### INSTRUCTIONS FOR THE TASK:
Look through the records that follow. Copy every line containing the word "copies".
[[ DATA open ]]
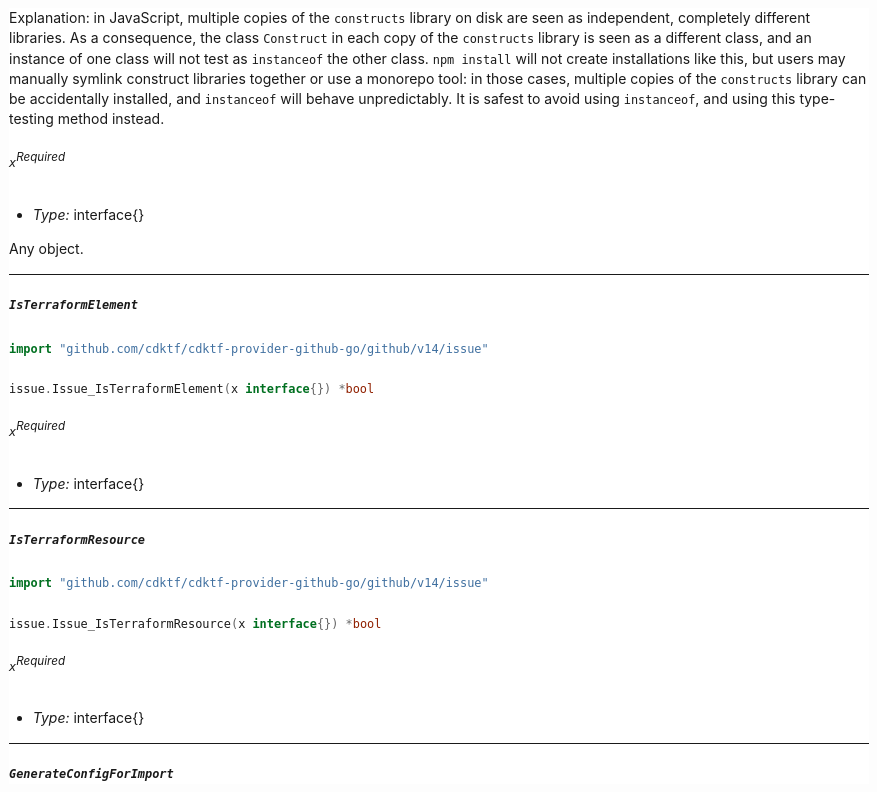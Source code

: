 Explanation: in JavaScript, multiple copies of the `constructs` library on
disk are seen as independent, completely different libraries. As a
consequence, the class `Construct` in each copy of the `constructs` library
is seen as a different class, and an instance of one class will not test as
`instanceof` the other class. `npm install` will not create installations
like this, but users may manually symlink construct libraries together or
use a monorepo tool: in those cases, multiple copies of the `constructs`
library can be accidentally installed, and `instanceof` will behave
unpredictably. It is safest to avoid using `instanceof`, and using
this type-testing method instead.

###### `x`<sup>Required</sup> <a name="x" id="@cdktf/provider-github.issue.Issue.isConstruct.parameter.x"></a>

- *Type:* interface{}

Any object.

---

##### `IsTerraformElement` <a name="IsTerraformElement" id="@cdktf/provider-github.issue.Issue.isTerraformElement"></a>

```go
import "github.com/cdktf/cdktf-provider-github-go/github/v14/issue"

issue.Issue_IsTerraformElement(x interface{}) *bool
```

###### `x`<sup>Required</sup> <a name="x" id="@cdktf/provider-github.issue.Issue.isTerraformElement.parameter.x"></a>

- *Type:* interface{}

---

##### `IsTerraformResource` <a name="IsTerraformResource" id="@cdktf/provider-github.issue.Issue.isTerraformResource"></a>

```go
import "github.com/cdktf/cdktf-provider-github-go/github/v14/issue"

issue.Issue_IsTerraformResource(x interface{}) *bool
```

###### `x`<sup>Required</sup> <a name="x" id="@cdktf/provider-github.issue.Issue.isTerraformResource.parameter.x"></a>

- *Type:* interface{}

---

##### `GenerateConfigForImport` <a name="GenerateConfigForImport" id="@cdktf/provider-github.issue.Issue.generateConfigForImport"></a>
[[ DATA closed ]]
### ANSWER FOR THE TASK:
: Explanation: in JavaScript, multiple copies of the `constructs` library on
use a monorepo tool: in those cases, multiple copies of the `constructs`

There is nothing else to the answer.